* _Work order_:
Which lines in the records below mention the word "Zoll"? Copy each one out.

* _Supplied records_:
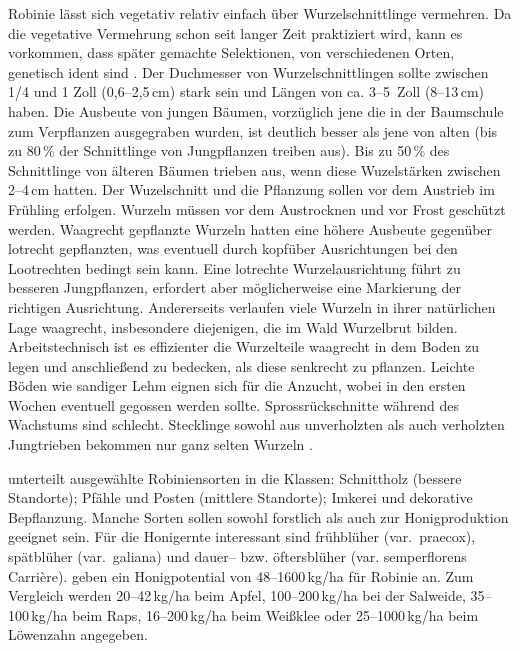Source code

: \documentclass[twocolumn]{scrartcl}
\begin{document}
Robinie lässt sich vegetativ relativ einfach über Wurzelschnittlinge
vermehren. Da die vegetative Vermehrung schon seit langer Zeit
praktiziert wird, kann es vorkommen, dass später gemachte Selektionen,
von verschiedenen Orten, genetisch ident sind
\citep{liesebach2012robinie}. Der Duchmesser von Wurzelschnittlingen
sollte zwischen 1/4 und 1 Zoll (0,6--2,5\,cm) stark sein und Längen
von ca. 3--5~Zoll (8--13\,cm) haben. Die Ausbeute von jungen Bäumen,
vorzüglich jene die in der Baumschule zum Verpflanzen ausgegraben
wurden, ist deutlich besser als jene von alten (bis zu 80\,\% der
Schnittlinge von Jungpflanzen treiben aus).  Bis zu 50\,\% des
Schnittlinge von älteren Bäumen trieben aus, wenn diese Wuzelstärken
zwischen 2--4\,cm hatten.  Der Wuzelschnitt und die Pflanzung sollen
vor dem Austrieb im Frühling erfolgen. Wurzeln müssen vor dem
Austrocknen und vor Frost geschützt werden. Waagrecht gepflanzte
Wurzeln hatten eine höhere Ausbeute gegenüber lotrecht gepflanzten,
was eventuell durch kopfüber Ausrichtungen bei den Lootrechten bedingt
sein kann. Eine lotrechte Wurzelausrichtung führt zu besseren
Jungpflanzen, erfordert aber möglicherweise eine Markierung der
richtigen Ausrichtung. Andererseits verlaufen viele Wurzeln in ihrer
natürlichen Lage waagrecht, insbesondere diejenigen, die im Wald
Wurzelbrut bilden.  Arbeitstechnisch ist es effizienter die
Wurzelteile waagrecht in dem Boden zu legen und anschließend zu
bedecken, als diese senkrecht zu pflanzen.  Leichte Böden wie sandiger
Lehm eignen sich für die Anzucht, wobei in den ersten Wochen eventuell
gegossen werden sollte. Sprossrückschnitte während des Wachstums sind
schlecht. Stecklinge sowohl aus unverholzten als auch verholzten
Jungtrieben bekommen nur ganz selten Wurzeln
\citep{swingle1937robinie}.

\citet{keresztesi1983robinie} unterteilt ausgewählte Robiniensorten in
die Klassen: Schnittholz (bessere Standorte); Pfähle und Posten
(mittlere Standorte); Imkerei und dekorative Bepflanzung. Manche
Sorten sollen sowohl forstlich als auch zur Honigproduktion geeignet
sein. Für die Honigernte interessant sind frühblüher (var.\ praecox),
spätblüher (var.\ galiana) und dauer-- bzw. öftersblüher
(var. semperflorens Carrière). \citet[S.~80]{crane1985honig} geben ein
Honigpotential von 48--1600\,kg/ha für Robinie an. Zum Vergleich werden
20--42\,kg/ha beim Apfel, 100--200\,kg/ha bei der Salweide,
35--100\,kg/ha beim Raps, 16--200\,kg/ha beim Weißklee oder
25--1000\,kg/ha beim Löwenzahn angegeben.
\end{document}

* _Result of this exercise_:
sollte zwischen 1/4 und 1 Zoll (0,6--2,5\,cm) stark sein und Längen
von ca. 3--5~Zoll (8--13\,cm) haben. Die Ausbeute von jungen Bäumen,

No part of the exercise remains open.